Competition is unwelcome in the NHS – but “collaboration” that strips hospital services from whole areas and increases health inequalities is no solution

Competition has no place in the NHS. But neither do the government’s plans for Accountable Care – now rebranded as Integrated Care to avoid the connotations of the USA’s Medicare/Medicaid system.

If you agree, BY MIDNIGHT ON FRIDAY 22 FEBRUARY, please scroll right down this page to the comments box and add your name to this response to Polly Toynbee’s Comment Is Free article on the NHS. We will then send the response (with signatures) to the Comment is Free editor, with a request for them to publish it.

Polly Toynbee is half-right in her Guardian Comment Is Free article on the NHS (“The NHS lives by co-operation. The privatisers are still trying to wreck it” – Feb 12th, 2019). But we question her judgement in cheerleading for the government’s NHS Long Term Plan and its mission to dismantle the NHS into 44 Integrated Care Systems, under the rubric of replacing competition with collaboration.

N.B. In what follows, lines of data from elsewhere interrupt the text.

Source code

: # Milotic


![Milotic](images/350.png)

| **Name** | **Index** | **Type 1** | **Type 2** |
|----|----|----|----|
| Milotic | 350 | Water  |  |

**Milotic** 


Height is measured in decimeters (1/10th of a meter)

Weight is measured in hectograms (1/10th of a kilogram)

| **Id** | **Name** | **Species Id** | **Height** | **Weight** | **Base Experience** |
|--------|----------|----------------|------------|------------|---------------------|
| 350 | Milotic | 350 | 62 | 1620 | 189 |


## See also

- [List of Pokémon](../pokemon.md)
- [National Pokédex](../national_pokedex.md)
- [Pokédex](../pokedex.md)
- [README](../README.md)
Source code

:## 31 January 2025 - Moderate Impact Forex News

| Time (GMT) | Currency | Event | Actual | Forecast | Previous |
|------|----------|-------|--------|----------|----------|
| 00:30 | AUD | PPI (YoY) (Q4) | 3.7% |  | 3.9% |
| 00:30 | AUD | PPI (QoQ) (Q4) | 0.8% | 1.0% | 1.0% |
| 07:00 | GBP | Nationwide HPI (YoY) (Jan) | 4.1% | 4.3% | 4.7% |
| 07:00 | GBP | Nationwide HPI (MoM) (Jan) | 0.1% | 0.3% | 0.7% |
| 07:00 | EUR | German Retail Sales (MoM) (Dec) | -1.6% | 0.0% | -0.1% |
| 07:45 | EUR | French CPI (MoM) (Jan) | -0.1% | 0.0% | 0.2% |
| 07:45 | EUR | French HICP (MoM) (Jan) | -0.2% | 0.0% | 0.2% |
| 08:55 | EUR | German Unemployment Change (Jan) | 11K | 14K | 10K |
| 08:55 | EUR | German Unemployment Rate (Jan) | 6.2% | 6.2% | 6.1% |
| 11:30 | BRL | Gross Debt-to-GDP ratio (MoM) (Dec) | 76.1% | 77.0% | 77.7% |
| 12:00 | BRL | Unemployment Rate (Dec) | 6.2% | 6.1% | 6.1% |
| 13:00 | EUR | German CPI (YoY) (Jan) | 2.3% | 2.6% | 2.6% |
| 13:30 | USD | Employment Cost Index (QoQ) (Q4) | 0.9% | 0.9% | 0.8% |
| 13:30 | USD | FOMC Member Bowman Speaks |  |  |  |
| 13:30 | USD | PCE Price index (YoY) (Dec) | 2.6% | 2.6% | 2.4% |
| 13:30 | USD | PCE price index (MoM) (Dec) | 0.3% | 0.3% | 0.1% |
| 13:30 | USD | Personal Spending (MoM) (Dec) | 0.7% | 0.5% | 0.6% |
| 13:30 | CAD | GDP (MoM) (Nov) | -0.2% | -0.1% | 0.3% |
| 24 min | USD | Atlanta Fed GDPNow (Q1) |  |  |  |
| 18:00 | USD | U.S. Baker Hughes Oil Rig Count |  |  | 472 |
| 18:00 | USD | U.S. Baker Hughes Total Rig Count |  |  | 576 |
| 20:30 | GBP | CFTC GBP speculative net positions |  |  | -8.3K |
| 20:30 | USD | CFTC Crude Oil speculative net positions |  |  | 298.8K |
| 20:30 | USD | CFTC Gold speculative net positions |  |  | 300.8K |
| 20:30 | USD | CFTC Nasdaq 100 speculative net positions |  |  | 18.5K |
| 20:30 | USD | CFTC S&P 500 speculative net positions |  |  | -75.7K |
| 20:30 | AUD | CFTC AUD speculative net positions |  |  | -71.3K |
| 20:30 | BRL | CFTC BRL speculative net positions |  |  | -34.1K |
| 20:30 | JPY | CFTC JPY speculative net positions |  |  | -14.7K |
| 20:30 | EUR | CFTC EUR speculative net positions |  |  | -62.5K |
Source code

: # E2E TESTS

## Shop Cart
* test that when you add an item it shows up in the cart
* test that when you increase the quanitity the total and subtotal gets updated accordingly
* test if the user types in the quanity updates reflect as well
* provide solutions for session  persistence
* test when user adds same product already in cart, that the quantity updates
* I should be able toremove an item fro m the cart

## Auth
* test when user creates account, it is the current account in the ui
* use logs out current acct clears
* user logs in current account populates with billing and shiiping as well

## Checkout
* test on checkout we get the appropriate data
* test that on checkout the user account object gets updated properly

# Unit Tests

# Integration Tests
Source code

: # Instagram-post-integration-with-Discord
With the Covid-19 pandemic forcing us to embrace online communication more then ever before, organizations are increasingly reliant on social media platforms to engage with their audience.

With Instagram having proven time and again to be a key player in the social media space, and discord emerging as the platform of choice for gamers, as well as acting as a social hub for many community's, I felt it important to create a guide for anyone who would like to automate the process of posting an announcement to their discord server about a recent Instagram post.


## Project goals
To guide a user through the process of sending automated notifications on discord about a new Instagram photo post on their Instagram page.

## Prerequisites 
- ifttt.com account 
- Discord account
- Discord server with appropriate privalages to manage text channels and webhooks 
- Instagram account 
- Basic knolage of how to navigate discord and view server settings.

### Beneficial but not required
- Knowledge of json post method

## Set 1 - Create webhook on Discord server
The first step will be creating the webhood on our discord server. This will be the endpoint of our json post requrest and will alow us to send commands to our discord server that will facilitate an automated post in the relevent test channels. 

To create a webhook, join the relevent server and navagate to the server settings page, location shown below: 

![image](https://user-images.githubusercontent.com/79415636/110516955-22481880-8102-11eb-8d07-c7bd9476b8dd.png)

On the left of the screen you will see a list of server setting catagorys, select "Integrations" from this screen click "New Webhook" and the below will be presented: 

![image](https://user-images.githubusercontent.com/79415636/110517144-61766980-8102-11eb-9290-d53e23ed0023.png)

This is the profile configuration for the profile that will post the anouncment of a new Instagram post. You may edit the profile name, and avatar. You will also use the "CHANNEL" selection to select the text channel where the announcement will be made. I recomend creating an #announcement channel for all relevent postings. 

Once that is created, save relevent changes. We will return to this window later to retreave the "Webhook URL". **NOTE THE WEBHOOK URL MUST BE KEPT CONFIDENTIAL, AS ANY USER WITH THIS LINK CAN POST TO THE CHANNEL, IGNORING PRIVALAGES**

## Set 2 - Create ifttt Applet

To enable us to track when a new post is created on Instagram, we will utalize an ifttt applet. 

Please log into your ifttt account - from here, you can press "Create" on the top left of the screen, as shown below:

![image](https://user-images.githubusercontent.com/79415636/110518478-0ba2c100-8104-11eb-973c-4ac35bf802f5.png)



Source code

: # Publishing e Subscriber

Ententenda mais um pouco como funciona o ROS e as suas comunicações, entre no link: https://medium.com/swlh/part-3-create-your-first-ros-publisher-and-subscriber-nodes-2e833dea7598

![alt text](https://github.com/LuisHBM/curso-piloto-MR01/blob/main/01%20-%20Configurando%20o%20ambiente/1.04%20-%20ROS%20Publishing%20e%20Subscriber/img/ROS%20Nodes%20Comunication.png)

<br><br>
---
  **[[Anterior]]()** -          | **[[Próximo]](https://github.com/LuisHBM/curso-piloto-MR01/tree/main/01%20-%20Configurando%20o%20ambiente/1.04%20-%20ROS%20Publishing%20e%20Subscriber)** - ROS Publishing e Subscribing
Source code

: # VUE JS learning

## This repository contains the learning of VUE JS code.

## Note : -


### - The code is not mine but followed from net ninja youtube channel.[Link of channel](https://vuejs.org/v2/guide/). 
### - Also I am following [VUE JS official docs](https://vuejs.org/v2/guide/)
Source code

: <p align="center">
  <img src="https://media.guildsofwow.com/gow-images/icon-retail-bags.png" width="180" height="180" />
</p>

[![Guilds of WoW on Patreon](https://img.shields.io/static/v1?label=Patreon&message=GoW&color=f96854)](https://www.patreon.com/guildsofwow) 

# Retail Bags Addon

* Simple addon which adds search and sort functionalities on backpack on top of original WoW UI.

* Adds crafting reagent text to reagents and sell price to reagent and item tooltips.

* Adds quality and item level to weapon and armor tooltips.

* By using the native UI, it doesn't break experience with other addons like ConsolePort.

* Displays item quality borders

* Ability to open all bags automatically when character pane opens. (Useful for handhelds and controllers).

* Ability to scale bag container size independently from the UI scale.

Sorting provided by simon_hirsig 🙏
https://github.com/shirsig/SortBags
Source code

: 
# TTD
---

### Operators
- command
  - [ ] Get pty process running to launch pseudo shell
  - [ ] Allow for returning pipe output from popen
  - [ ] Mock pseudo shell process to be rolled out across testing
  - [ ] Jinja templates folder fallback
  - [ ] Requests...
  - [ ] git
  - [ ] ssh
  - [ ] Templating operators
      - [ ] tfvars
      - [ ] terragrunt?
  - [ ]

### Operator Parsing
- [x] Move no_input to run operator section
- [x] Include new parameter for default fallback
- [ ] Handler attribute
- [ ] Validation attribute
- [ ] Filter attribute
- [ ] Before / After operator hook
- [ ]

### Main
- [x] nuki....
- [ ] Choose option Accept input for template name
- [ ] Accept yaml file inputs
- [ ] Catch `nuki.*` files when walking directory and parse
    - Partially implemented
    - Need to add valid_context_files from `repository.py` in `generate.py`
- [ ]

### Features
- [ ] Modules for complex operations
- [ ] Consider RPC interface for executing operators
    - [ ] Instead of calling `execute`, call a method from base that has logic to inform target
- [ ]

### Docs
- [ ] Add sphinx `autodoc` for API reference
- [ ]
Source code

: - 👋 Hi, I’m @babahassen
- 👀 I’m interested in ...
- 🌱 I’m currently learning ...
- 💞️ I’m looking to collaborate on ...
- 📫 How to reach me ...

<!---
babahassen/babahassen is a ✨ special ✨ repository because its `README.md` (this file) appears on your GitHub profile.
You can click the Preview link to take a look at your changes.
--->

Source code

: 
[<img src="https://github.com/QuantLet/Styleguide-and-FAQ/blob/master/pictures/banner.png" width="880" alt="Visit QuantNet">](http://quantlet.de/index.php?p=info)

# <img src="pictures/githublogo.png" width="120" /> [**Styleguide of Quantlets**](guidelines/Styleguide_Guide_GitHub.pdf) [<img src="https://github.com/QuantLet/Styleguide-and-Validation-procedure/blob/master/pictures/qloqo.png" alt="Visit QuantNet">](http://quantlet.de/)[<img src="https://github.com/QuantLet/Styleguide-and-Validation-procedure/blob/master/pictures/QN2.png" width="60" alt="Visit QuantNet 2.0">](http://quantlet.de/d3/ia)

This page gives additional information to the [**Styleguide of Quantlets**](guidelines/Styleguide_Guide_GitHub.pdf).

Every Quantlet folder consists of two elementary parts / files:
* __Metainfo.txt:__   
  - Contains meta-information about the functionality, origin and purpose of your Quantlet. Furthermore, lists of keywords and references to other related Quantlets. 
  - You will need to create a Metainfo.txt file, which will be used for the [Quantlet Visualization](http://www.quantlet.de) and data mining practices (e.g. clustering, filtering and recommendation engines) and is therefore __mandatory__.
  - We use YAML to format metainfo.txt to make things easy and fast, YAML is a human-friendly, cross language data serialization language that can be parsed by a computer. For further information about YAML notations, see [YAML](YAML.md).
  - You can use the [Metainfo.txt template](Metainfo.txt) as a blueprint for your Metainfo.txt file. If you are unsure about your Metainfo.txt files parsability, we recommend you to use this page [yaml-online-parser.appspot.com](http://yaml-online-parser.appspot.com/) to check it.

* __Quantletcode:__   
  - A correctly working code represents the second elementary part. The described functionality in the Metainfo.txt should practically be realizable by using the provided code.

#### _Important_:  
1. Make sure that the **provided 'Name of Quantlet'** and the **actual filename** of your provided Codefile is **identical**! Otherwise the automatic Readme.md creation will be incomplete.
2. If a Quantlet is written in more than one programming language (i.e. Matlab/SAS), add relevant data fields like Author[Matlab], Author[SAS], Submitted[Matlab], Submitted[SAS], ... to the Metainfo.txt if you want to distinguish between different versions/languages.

Like Ms Toynbee, we have no truck with the Coalition government’s 2012 Health and Social Care Act, which imposed widespread competitive tendering on the NHS. We have been campaigning for years to remove contracting, through restoring the NHS as a fully publicly funded, provided and managed service, through the NHS Reinstatement Bill.

Polly Toynbee says that any such legislation is impossible because “this paralysed government dares not reopen the Lansley catastrophe in parliament”. But the Secretary of State Matt Hancock recently told the House of Commons Health and Social Care Committee that NHS England has made proposals on changes to the law and:

“The Dept of Health is open to potentially making government time available for a bill.”

Simon Stevens added that NHS England will put forward proposals in February for legislation to enable Integrated Care Providers to work jointly with Clinical Commissioning Groups on planning and funding – as well as providing – a whole range of NHS and social care services for their areas.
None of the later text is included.